Washington, February 5 – The landmark New START treaty between the United States and Russia officially expires today, leaving both nuclear superpowers without any legally binding limits on their strategic nuclear arsenals for the first time in over a decade.
Signed in 2010 by then-President Barack Obama and Russian President Dmitry Medvedev, New START – formally known as the New Strategic Arms Reduction Treaty – imposed strict caps on deployed strategic nuclear warheads, intercontinental ballistic missiles, and heavy bombers. Both nations agreed to limit themselves to 1,550 deployed warheads and 700 delivery vehicles, backed by rigorous on-site inspections to verify compliance.

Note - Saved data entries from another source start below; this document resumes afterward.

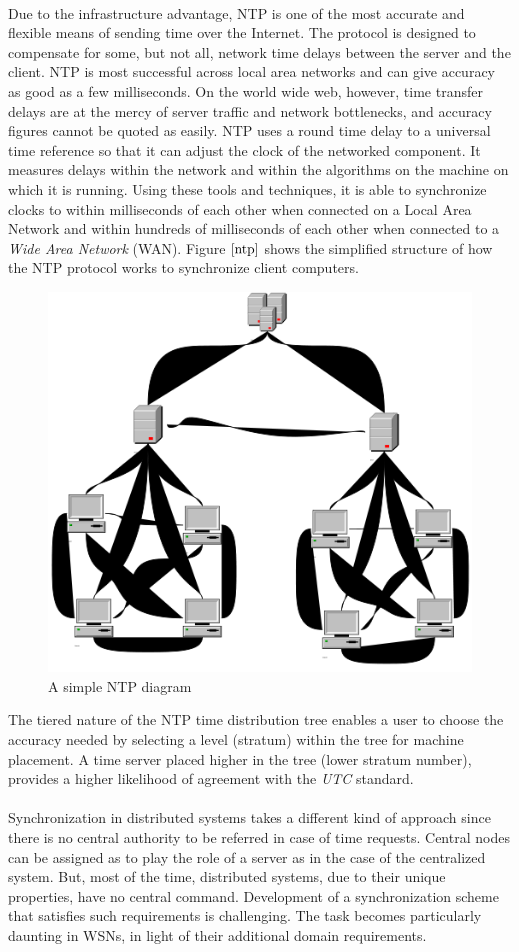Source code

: \documentclass[a4paper,10pt]{report}
\begin{document}
\paragraph*{}
Due to the infrastructure advantage, NTP is one of the most accurate and flexible means of sending time over the Internet. The protocol is designed to compensate for some, but not all, network time delays between the server and the client. NTP is most successful across local area networks and can give accuracy as good as a few milliseconds. On the world wide web, however, time transfer delays are at the mercy of server traffic and network bottlenecks, and accuracy figures cannot be quoted as easily. NTP uses a round time delay to a universal time reference so that it can adjust the clock of the networked component. It measures delays within the network and within the algorithms on the machine on which it is running. Using  these tools and techniques, it is able to synchronize clocks to within milliseconds of each other when connected on a Local Area Network and within hundreds of milliseconds of each other when connected to a \textit{Wide Area Network} (WAN). Figure $\ref{ntp}$ shows the simplified structure of how the NTP protocol works to synchronize client computers.
\begin{figure}
\centering
\includegraphics[width= 0.4 \textwidth]{ntp}
\caption{A simple NTP diagram} \label{ntp}
\end{figure}
The tiered nature of the NTP time distribution tree enables a user to choose the accuracy needed by selecting a level (stratum) within
the tree for machine placement. A time server placed higher in the tree (lower stratum number), provides a higher likelihood of
agreement with the \textit{UTC} standard.
\paragraph*{}
Synchronization in distributed systems takes a different kind of approach since there is no central authority to be referred
in case of time requests. Central nodes can be assigned as to play the role of a server as in the case of the centralized system.
But, most of the time, distributed systems, due to their unique properties, have no central command. Development of a synchronization
scheme that satisfies such requirements is challenging. The task becomes particularly daunting in WSNs, in light of their additional
domain requirements.
\end{document}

Originally set to expire in 2021, the treaty was extended for five years amid hopes of fostering dialogue. However, tensions escalated dramatically following Russia’s invasion of Ukraine. In February 2023, President Vladimir Putin suspended Moscow’s participation in inspections, citing NATO’s support for Kyiv as a security risk that barred American inspectors from Russian nuclear sites.
Despite the suspension, Russia maintained it would adhere to the numerical limits. Putin even proposed extending compliance for another year in September 2025, urging Washington to reciprocate. Yet, with no mutual agreement, the treaty lapsed today, unleashing both countries to expand their nuclear capabilities unchecked.
Experts warn this development could ignite a perilous new arms race. Without verification mechanisms, suspicions will fester, potentially spurring rapid deployments of advanced hypersonic missiles, next-generation bombers, and more warheads. The United Nations Secretary-General has voiced deep alarm, emphasizing that the treaty’s demise heightens global instability at a time when nuclear rhetoric dominates international discourse.
As geopolitical flashpoints multiply – from Ukraine to the Taiwan Strait – the absence of arms control paves the way for miscalculations. Both Washington and Moscow now face stark choices: pursue risky unilateral buildups or seek a successor framework amid eroding trust. The world watches anxiously as the guardrails of nuclear restraint vanish.